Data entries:
*** Begin section ***
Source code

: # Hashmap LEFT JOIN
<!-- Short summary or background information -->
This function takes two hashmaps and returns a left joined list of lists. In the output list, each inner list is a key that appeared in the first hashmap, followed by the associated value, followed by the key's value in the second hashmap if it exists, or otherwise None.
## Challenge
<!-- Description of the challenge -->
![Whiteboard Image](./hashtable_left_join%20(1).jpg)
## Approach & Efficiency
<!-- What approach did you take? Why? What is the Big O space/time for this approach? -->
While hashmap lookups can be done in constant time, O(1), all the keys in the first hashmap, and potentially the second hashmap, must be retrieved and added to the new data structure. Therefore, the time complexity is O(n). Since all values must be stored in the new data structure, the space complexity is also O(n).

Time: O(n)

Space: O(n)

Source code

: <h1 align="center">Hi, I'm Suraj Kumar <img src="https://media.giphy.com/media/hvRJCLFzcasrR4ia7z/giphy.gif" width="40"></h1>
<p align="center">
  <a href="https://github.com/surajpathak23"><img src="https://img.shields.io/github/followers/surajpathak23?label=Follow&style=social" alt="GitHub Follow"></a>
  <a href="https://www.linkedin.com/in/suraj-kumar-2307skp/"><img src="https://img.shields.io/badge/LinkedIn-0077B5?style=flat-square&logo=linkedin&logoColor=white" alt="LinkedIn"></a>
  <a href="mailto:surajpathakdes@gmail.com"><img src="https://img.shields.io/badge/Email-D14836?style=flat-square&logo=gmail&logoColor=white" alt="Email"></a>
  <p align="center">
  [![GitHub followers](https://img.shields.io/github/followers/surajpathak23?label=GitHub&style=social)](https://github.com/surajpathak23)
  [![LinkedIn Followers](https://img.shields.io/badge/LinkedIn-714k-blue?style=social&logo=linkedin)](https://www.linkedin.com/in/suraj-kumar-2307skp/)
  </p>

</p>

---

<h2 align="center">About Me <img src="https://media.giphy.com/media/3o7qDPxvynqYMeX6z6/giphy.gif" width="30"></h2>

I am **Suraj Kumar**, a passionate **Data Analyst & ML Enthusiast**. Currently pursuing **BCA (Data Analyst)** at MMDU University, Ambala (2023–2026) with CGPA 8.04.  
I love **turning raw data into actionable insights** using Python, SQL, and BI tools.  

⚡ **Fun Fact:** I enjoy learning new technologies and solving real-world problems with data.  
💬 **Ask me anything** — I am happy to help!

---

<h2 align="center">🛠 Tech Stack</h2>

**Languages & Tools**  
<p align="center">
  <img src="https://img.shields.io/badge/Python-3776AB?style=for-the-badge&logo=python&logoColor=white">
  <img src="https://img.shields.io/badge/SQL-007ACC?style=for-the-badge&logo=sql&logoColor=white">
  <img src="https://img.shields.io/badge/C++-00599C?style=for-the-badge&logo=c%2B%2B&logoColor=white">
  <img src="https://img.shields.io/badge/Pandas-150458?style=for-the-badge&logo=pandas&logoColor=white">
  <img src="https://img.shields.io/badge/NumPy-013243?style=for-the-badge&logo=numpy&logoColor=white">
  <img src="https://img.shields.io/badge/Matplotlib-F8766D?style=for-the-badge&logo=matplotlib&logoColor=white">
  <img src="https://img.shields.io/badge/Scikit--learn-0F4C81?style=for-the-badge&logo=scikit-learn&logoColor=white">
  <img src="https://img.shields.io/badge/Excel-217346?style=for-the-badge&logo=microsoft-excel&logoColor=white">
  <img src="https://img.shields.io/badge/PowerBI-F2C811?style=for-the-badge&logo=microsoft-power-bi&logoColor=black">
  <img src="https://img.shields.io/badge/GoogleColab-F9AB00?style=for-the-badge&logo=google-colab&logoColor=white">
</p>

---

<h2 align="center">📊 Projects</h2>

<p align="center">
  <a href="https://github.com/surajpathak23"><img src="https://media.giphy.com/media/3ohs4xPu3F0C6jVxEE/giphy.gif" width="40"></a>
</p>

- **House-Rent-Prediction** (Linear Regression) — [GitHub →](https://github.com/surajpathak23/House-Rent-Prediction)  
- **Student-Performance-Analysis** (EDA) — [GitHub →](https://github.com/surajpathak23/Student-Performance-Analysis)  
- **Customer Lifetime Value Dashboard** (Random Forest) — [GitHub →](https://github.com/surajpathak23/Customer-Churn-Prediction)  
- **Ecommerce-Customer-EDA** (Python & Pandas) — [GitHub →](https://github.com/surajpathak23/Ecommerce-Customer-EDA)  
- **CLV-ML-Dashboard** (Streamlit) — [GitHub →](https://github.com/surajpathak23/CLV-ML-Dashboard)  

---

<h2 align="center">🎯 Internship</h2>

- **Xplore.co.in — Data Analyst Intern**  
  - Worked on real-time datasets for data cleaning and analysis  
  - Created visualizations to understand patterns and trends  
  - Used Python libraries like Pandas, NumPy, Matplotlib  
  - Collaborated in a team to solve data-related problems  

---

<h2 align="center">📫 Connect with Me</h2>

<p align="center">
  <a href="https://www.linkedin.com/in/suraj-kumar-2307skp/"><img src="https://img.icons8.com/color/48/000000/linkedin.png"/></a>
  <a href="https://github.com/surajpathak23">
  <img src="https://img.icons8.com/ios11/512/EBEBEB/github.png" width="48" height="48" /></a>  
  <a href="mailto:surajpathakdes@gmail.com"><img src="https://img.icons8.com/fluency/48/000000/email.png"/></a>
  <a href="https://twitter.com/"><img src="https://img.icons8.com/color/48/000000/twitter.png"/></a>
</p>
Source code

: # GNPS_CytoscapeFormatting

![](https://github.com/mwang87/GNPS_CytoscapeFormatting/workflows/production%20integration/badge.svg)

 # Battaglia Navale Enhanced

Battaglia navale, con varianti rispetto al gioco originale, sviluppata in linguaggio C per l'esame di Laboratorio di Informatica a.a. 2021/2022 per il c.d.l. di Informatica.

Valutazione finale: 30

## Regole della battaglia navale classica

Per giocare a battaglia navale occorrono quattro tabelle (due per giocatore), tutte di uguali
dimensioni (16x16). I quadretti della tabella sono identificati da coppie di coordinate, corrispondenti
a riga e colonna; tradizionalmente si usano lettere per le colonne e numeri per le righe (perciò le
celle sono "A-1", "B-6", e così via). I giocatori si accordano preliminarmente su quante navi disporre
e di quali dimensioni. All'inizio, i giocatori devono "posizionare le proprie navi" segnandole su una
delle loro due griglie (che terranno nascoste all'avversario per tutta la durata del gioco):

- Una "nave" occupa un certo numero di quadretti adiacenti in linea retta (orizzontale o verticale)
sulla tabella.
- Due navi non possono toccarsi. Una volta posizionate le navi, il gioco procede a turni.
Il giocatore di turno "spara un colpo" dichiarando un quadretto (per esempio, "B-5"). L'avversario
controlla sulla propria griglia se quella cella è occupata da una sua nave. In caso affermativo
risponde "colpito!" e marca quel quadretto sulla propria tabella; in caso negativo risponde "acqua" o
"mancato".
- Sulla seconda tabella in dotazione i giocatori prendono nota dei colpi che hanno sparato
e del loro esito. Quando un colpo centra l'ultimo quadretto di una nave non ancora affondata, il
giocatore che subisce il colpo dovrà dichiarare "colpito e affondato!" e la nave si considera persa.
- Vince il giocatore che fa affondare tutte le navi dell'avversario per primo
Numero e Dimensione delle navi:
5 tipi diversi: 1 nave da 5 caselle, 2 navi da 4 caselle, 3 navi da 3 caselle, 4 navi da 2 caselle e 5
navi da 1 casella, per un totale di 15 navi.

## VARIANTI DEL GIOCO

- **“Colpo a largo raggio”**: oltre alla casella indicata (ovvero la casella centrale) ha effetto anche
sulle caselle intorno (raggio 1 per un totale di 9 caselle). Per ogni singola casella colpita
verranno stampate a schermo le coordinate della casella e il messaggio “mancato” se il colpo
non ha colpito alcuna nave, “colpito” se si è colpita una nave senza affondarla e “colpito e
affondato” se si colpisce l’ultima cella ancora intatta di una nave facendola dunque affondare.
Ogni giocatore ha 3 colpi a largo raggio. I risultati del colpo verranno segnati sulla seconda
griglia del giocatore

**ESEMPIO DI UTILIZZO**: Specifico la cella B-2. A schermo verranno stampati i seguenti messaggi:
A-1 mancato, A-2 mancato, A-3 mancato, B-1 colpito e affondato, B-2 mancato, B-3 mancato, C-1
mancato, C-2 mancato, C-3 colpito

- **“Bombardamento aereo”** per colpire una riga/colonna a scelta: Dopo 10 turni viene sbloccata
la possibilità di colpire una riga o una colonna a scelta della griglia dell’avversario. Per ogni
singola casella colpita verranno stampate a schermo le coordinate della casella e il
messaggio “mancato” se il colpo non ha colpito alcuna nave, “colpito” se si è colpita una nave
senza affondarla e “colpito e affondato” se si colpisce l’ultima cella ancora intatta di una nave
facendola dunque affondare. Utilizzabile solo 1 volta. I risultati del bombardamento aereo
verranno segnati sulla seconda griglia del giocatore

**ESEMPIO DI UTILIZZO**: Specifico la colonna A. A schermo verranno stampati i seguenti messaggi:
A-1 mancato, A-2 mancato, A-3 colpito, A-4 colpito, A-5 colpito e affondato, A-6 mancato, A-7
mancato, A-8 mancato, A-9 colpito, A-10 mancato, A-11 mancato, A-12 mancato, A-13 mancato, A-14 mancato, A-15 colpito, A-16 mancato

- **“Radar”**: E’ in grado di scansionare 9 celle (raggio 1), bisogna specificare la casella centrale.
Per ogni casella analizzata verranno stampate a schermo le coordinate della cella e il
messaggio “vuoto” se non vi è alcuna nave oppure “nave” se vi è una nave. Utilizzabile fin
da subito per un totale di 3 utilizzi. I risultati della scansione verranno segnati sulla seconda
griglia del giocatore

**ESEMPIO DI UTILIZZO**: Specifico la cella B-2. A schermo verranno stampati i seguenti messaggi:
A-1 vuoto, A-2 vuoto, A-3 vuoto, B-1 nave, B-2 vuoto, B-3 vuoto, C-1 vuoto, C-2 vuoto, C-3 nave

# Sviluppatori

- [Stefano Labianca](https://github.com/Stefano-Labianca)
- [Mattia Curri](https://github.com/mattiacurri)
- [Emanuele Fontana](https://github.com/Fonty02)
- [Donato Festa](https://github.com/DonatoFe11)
*** End section ***
Search the entries above for the word "nave" and copy each line where it appears.

### Written solution
- Una "nave" occupa un certo numero di quadretti adiacenti in linea retta (orizzontale o verticale)
controlla sulla propria griglia se quella cella è occupata da una sua nave. In caso affermativo
e del loro esito. Quando un colpo centra l'ultimo quadretto di una nave non ancora affondata, il
giocatore che subisce il colpo dovrà dichiarare "colpito e affondato!" e la nave si considera persa.
5 tipi diversi: 1 nave da 5 caselle, 2 navi da 4 caselle, 3 navi da 3 caselle, 4 navi da 2 caselle e 5
non ha colpito alcuna nave, “colpito” se si è colpita una nave senza affondarla e “colpito e
affondato” se si colpisce l’ultima cella ancora intatta di una nave facendola dunque affondare.
messaggio “mancato” se il colpo non ha colpito alcuna nave, “colpito” se si è colpita una nave
senza affondarla e “colpito e affondato” se si colpisce l’ultima cella ancora intatta di una nave
messaggio “vuoto” se non vi è alcuna nave oppure “nave” se vi è una nave. Utilizzabile fin
A-1 vuoto, A-2 vuoto, A-3 vuoto, B-1 nave, B-2 vuoto, B-3 vuoto, C-1 vuoto, C-2 vuoto, C-3 nave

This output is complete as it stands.